▶ **Exercise goal**: Only the lines below, from the one with "we now get that <span" through the one with "<h3>Podcast</h3>", are to be written out, exactly.

--- Supplied records Enclosed Below ---

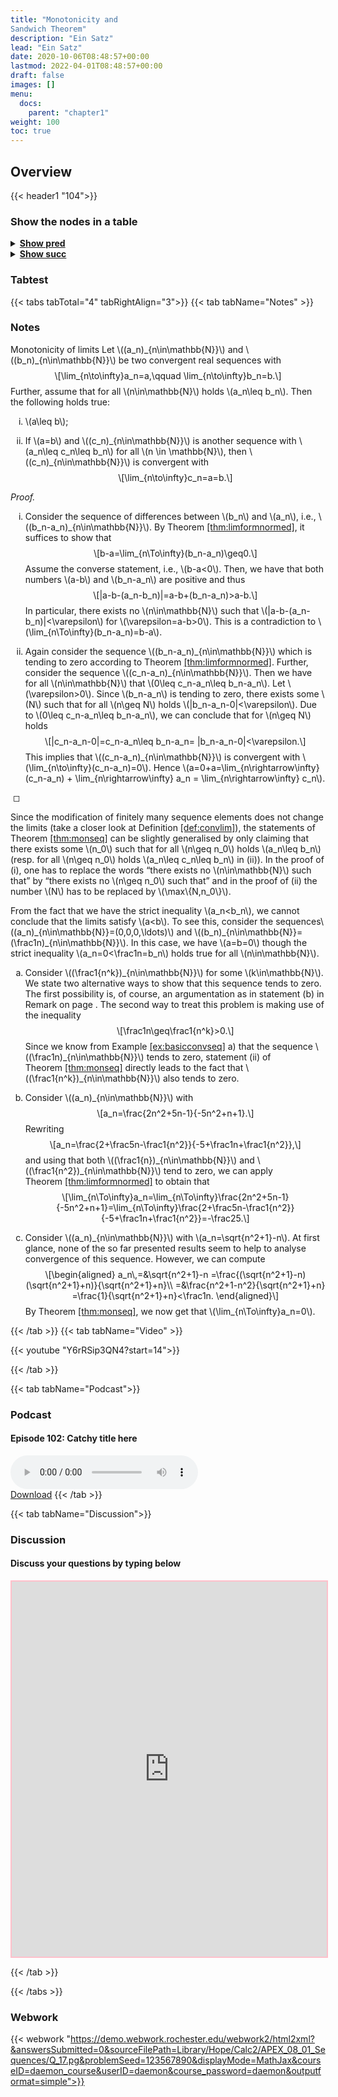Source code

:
```yaml
---
title: "Monotonicity and
Sandwich Theorem"
description: "Ein Satz"
lead: "Ein Satz"
date: 2020-10-06T08:48:57+00:00
lastmod: 2022-04-01T08:48:57+00:00
draft: false
images: []
menu:
  docs:
    parent: "chapter1"
weight: 100
toc: true
---
```


## Overview

{{< header1 "104">}}

### Show the nodes in a table

<details>
<summary><b><u>Show pred</u></b></summary>
<div class="table-responsive-sm">
<table class="table">
<thead>
  <tr>
    <th scope="col">Concept</th>
    <th scope="col">Content</th>
  </tr>
</thead>
<tbody>

<tr>
<th scope="row"><a href="../../chapter0/000/">Logical Statements and Operations</a></th>
<td>Logic is the foundation to formulate proofs and to understand the language of mathematics.</td>
</tr>
        
<tr>
<th scope="row"><a href="../../chapter1/101/">Convergence</a></th>
<td>Ein Satz</td>
</tr>
        
<tr>
<th scope="row"><a href="../../chapter1/102/">Boundedness</a></th>
<td>Ein Satz</td>
</tr>
        
<tr class="bg-danger">
<th scope="row"><a href="../../chapter1/104/">Monotonicity and
Sandwich Theorem</a></th>
<td>Ein Satz</td>
</tr>
        
</tbody>
</table>
</div>
</details>

<details>
<summary><b><u>Show succ</u></b></summary>
<div class="table-responsive-sm">
<table class="table">
<thead>
  <tr>
    <th scope="col">Concept</th>
    <th scope="col">Content</th>
  </tr>
</thead>
<tbody>

<tr class="bg-danger">
<th scope="row"><a href="../../chapter1/104/">Monotonicity and
Sandwich Theorem</a></th>
<td>Ein Satz</td>
</tr>
        
</tbody>
</table>
</div>
</details>


### Tabtest

{{< tabs tabTotal="4" tabRightAlign="3">}}
{{< tab tabName="Notes" >}}

### Notes 
<div class="Theorem">
<p><span>Monotonicity of limits</span><span id="thm:monseq"
label="thm:monseq"></span> Let <span
class="math inline">\((a_n)_{n\in\mathbb{N}}\)</span> and <span
class="math inline">\((b_n)_{n\in\mathbb{N}}\)</span> be two convergent
real sequences with <span
class="math display">\[\lim_{n\to\infty}a_n=a,\qquad
\lim_{n\to\infty}b_n=b.\]</span> Further, assume that for all <span
class="math inline">\(n\in\mathbb{N}\)</span> holds <span
class="math inline">\(a_n\leq b_n\)</span>. Then the following holds
true:</p>
<ol type="i">
<li><p><span class="math inline">\(a\leq b\)</span>;</p></li>
<li><p>If <span class="math inline">\(a=b\)</span> and <span
class="math inline">\((c_n)_{n\in\mathbb{N}}\)</span> is another
sequence with <span class="math inline">\(a_n\leq c_n\leq b_n\)</span>
for all <span class="math inline">\(n \in \mathbb{N}\)</span>, then
<span class="math inline">\((c_n)_{n\in\mathbb{N}}\)</span> is
convergent with <span
class="math display">\[\lim_{n\to\infty}c_n=a=b.\]</span></p></li>
</ol>
</div>
<div class="proof">
<p><em>Proof.</em></p>
<ol type="i">
<li><p>Consider the sequence of differences between <span
class="math inline">\(b_n\)</span> and <span
class="math inline">\(a_n\)</span>, i.e., <span
class="math inline">\((b_n-a_n)_{n\in\mathbb{N}}\)</span>. By Theorem <a
href="#thm:limformnormed" data-reference-type="ref"
data-reference="thm:limformnormed">[thm:limformnormed]</a>, it suffices
to show that <span
class="math display">\[b-a=\lim_{n\To\infty}(b_n-a_n)\geq0.\]</span>
Assume the converse statement, i.e., <span
class="math inline">\(b-a&lt;0\)</span>. Then, we have that both numbers
<span class="math inline">\(a-b\)</span> and <span
class="math inline">\(b_n-a_n\)</span> are positive and thus <span
class="math display">\[|a-b-(a_n-b_n)|=a-b+(b_n-a_n)&gt;a-b.\]</span> In
particular, there exists no <span
class="math inline">\(n\in\mathbb{N}\)</span> such that <span
class="math inline">\(|a-b-(a_n-b_n)|&lt;\varepsilon\)</span> for <span
class="math inline">\(\varepsilon=a-b&gt;0\)</span>. This is
a contradiction to <span
class="math inline">\(\lim_{n\To\infty}(b_n-a_n)=b-a\)</span>.</p></li>
<li><p>Again consider the sequence <span
class="math inline">\((b_n-a_n)_{n\in\mathbb{N}}\)</span> which is
tending to zero according to Theorem <a href="#thm:limformnormed"
data-reference-type="ref"
data-reference="thm:limformnormed">[thm:limformnormed]</a>. Further,
consider the sequence <span
class="math inline">\((c_n-a_n)_{n\in\mathbb{N}}\)</span>. Then we have
for all <span class="math inline">\(n\in\mathbb{N}\)</span> that <span
class="math inline">\(0\leq c_n-a_n\leq b_n-a_n\)</span>. Let <span
class="math inline">\(\varepsilon&gt;0\)</span>. Since <span
class="math inline">\(b_n-a_n\)</span> is tending to zero, there exists
some <span class="math inline">\(N\)</span> such that for all <span
class="math inline">\(n\geq N\)</span> holds <span
class="math inline">\(|b_n-a_n-0|&lt;\varepsilon\)</span>. Due to <span
class="math inline">\(0\leq c_n-a_n\leq b_n-a_n\)</span>, we can
conclude that for <span class="math inline">\(n\geq N\)</span> holds
<span class="math display">\[|c_n-a_n-0|=c_n-a_n\leq b_n-a_n=
|b_n-a_n-0|&lt;\varepsilon.\]</span> This implies that <span
class="math inline">\((c_n-a_n)_{n\in\mathbb{N}}\)</span> is convergent
with <span class="math inline">\(\lim_{n\to\infty}(c_n-a_n)=0\)</span>.
Hence <span class="math inline">\(a=0+a=\lim_{n\rightarrow\infty}
(c_n-a_n) + \lim_{n\rightarrow\infty} a_n = \lim_{n\rightarrow\infty}
c_n\)</span>.</p></li>
</ol>
<p> ◻</p>
</div>
<div class="Remark">
<p><span id="rem:n_0mon" label="rem:n_0mon"></span> Since the
modification of finitely many sequence elements does not change the
limits (take a closer look at Definition <a href="#def:convlim"
data-reference-type="ref"
data-reference="def:convlim">[def:convlim]</a>), the statements of
Theorem <a href="#thm:monseq" data-reference-type="ref"
data-reference="thm:monseq">[thm:monseq]</a> can be slightly generalised
by only claiming that there exists some <span
class="math inline">\(n_0\)</span> such that for all <span
class="math inline">\(n\geq n_0\)</span> holds <span
class="math inline">\(a_n\leq b_n\)</span> (resp. for all <span
class="math inline">\(n\geq n_0\)</span> holds <span
class="math inline">\(a_n\leq c_n\leq b_n\)</span> in (ii)). In the
proof of (i), one has to replace the words “there exists no <span
class="math inline">\(n\in\mathbb{N}\)</span> such that” by “there
exists no <span class="math inline">\(n\geq n_0\)</span> such that” and
in the proof of (ii) the number <span class="math inline">\(N\)</span>
has to be replaced by <span
class="math inline">\(\max\{N,n_0\}\)</span>.</p>
</div>
<div class="Attention">
<p>From the fact that we have the strict inequality <span
class="math inline">\(a_n&lt;b_n\)</span>, we cannot conclude that the
limits satisfy <span class="math inline">\(a&lt;b\)</span>. To see this,
consider the sequences<span
class="math inline">\((a_n)_{n\in\mathbb{N}}=(0,0,0,\ldots)\)</span> and
<span
class="math inline">\((b_n)_{n\in\mathbb{N}}=(\frac1n)_{n\in\mathbb{N}}\)</span>.
In this case, we have <span class="math inline">\(a=b=0\)</span> though
the strict inequality <span
class="math inline">\(a_n=0&lt;\frac1n=b_n\)</span> holds true for all
<span class="math inline">\(n\in\mathbb{N}\)</span>.</p>
</div>
<div class="example">
<ol type="a">
<li><p>Consider <span
class="math inline">\((\frac1{n^k})_{n\in\mathbb{N}}\)</span> for some
<span class="math inline">\(k\in\mathbb{N}\)</span>. We state two
alternative ways to show that this sequence tends to zero. The first
possibility is, of course, an argumentation as in statement (b) in
Remark on page . The second way to treat this problem is making use of
the inequality <span
class="math display">\[\frac1n\geq\frac1{n^k}&gt;0.\]</span> Since we
know from Example <a href="#ex:basicconvseq" data-reference-type="ref"
data-reference="ex:basicconvseq">[ex:basicconvseq]</a> a) that the
sequence <span class="math inline">\((\frac1n)_{n\in\mathbb{N}}\)</span>
tends to zero, statement (ii) of Theorem <a href="#thm:monseq"
data-reference-type="ref" data-reference="thm:monseq">[thm:monseq]</a>
directly leads to the fact that <span
class="math inline">\((\frac1{n^k})_{n\in\mathbb{N}}\)</span> also tends
to zero.</p></li>
<li><p>Consider <span
class="math inline">\((a_n)_{n\in\mathbb{N}}\)</span> with <span
class="math display">\[a_n=\frac{2n^2+5n-1}{-5n^2+n+1}.\]</span>
Rewriting <span
class="math display">\[a_n=\frac{2+\frac5n-\frac1{n^2}}{-5+\frac1n+\frac1{n^2}},\]</span>
and using that both <span
class="math inline">\((\frac1{n})_{n\in\mathbb{N}}\)</span> and <span
class="math inline">\((\frac1{n^2})_{n\in\mathbb{N}}\)</span> tend to
zero, we can apply Theorem <a href="#thm:limformnormed"
data-reference-type="ref"
data-reference="thm:limformnormed">[thm:limformnormed]</a> to obtain
that <span
class="math display">\[\lim_{n\To\infty}a_n=\lim_{n\To\infty}\frac{2n^2+5n-1}{-5n^2+n+1}=\lim_{n\To\infty}\frac{2+\frac5n-\frac1{n^2}}{-5+\frac1n+\frac1{n^2}}=-\frac25.\]</span></p></li>
<li><p>Consider <span
class="math inline">\((a_n)_{n\in\mathbb{N}}\)</span> with <span
class="math inline">\(a_n=\sqrt{n^2+1}-n\)</span>. At first glance, none
of the so far presented results seem to help to analyse convergence of
this sequence. However, we can compute <span
class="math display">\[\begin{aligned}
a_n\,=&amp;\sqrt{n^2+1}-n
=\frac{(\sqrt{n^2+1}-n)(\sqrt{n^2+1}+n)}{\sqrt{n^2+1}+n}\\
=&amp;\frac{n^2+1-n^2}{\sqrt{n^2+1}+n}
=\frac{1}{\sqrt{n^2+1}+n}&lt;\frac1n.
\end{aligned}\]</span> By Theorem <a href="#thm:monseq"
data-reference-type="ref" data-reference="thm:monseq">[thm:monseq]</a>,
we now get that <span
class="math inline">\(\lim_{n\To\infty}a_n=0\)</span>.</p></li>
</ol>
</div>


{{< /tab >}}
{{< tab tabName="Video" >}}

{{< youtube "Y6rRSip3QN4?start=14">}}

{{< /tab >}}


{{< tab tabName="Podcast">}}
<h3>Podcast</h3>
<h4>Episode 102: Catchy title here</h4>
<audio controls>
  <source src="PODCAST_real" type="audio/wav" />
  Your browser does not support the audio element.
</audio>
<br />
<a href="" class="btn btn-primary btn-lg" download="PODCAST_real"
  >Download</a
>
{{< /tab >}}

{{< tab tabName="Discussion">}}

  <h3>Discussion</h3>
  <h4>Discuss your questions by typing below</h4>

  <iframe
    style="border: 2px solid pink"
    class="embed-responsive-item"
    name="embed_readwrite"
    src="https://pads.rz.tuhh.de/p/"
    width="100%"
    height="600"
  ></iframe>

{{< /tab >}}

{{< /tabs >}}


### Webwork

{{< webwork "https://demo.webwork.rochester.edu/webwork2/html2xml?&answersSubmitted=0&sourceFilePath=Library/Hope/Calc2/APEX_08_01_Sequences/Q_17.pg&problemSeed=123567890&displayMode=MathJax&courseID=daemon_course&userID=daemon&course_password=daemon&outputformat=simple">}}
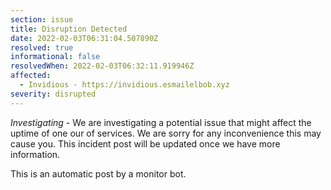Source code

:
 ```yaml
---
section: issue
title: Disruption Detected
date: 2022-02-03T06:31:04.507890Z
resolved: true
informational: false
resolvedWhen: 2022-02-03T06:32:11.919946Z
affected:
  - Invidious - https://invidious.esmailelbob.xyz
severity: disrupted
---
```

*Investigating* - We are investigating a potential issue that might affect the uptime of one our of services. We are sorry for any inconvenience this may cause you. This incident post will be updated once we have more information.

This is an automatic post by a monitor bot.
        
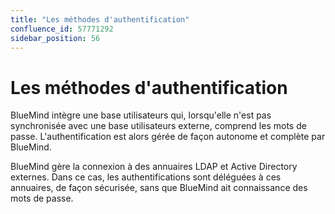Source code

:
 ```yaml
---
title: "Les méthodes d'authentification"
confluence_id: 57771292
sidebar_position: 56
---
```

# Les méthodes d'authentification


BlueMind intègre une base utilisateurs qui, lorsqu'elle n'est pas synchronisée avec une base utilisateurs externe, comprend les mots de passe. L'authentification est alors gérée de façon autonome et complète par BlueMind.

BlueMind gère la connexion à des annuaires LDAP et Active Directory externes. Dans ce cas, les authentifications sont déléguées à ces annuaires, de façon sécurisée, sans que BlueMind ait connaissance des mots de passe.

--- End of Enclosed Supplied records ---

▶ **Written solution**:
we now get that <span
class="math inline">\(\lim_{n\To\infty}a_n=0\)</span>.</p></li>
</ol>
</div>


{{< /tab >}}
{{< tab tabName="Video" >}}

{{< youtube "Y6rRSip3QN4?start=14">}}

{{< /tab >}}


{{< tab tabName="Podcast">}}
<h3>Podcast</h3>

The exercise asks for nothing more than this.